What to do: The expected result is the segment of the entries that begins with the line containing "<!-- ### Added -->" and ends with the last line, copied verbatim.

Records from a data collection:
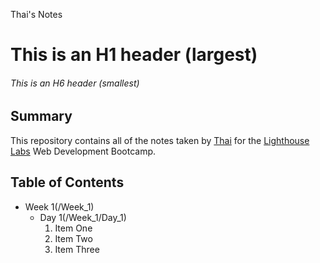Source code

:Thai's Notes
# This is an H1 header (largest)
###### This is an H6 header (smallest)
## Summary
This repository contains all of the notes taken by [Thai](https://github.com/Thainnt) for the [Lighthouse Labs](https://www.lighthouselabs.ca/) Web Development Bootcamp.
## Table of Contents
* Week 1(/Week_1)
  * Day 1(/Week_1/Day_1)
    1. Item One
    2. Item Two
    3. Item Three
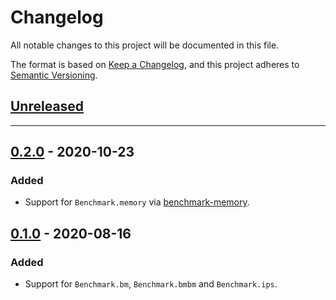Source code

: # Changelog

All notable changes to this project will be documented in this file.

The format is based on [Keep a Changelog](https://keepachangelog.com/en/1.0.0/),
and this project adheres to [Semantic Versioning](https://semver.org/spec/v2.0.0.html).

## [Unreleased]

<!-- ### Added -->
<!-- ### Changed -->
<!-- ### Removed -->
---

## [0.2.0] - 2020-10-23

### Added
- Support for `Benchmark.memory` via [benchmark-memory](https://github.com/michaelherold/benchmark-memory).

[unreleased]: https://github.com/MatheusRich/benchable/compare/v0.2.0...HEAD
[0.2.0]: https://github.com/MatheusRich/benchable/releases/tag/v0.2.0

## [0.1.0] - 2020-08-16

### Added
- Support for `Benchmark.bm`, `Benchmark.bmbm` and `Benchmark.ips`.

[unreleased]: https://github.com/MatheusRich/benchable/compare/v0.1.0...HEAD
[0.1.0]: https://github.com/MatheusRich/benchable/releases/tag/v0.1.0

Written response:
<!-- ### Added -->
<!-- ### Changed -->
<!-- ### Removed -->
---

## [0.2.0] - 2020-10-23

### Added
- Support for `Benchmark.memory` via [benchmark-memory](https://github.com/michaelherold/benchmark-memory).

[unreleased]: https://github.com/MatheusRich/benchable/compare/v0.2.0...HEAD
[0.2.0]: https://github.com/MatheusRich/benchable/releases/tag/v0.2.0

## [0.1.0] - 2020-08-16

### Added
- Support for `Benchmark.bm`, `Benchmark.bmbm` and `Benchmark.ips`.

[unreleased]: https://github.com/MatheusRich/benchable/compare/v0.1.0...HEAD
[0.1.0]: https://github.com/MatheusRich/benchable/releases/tag/v0.1.0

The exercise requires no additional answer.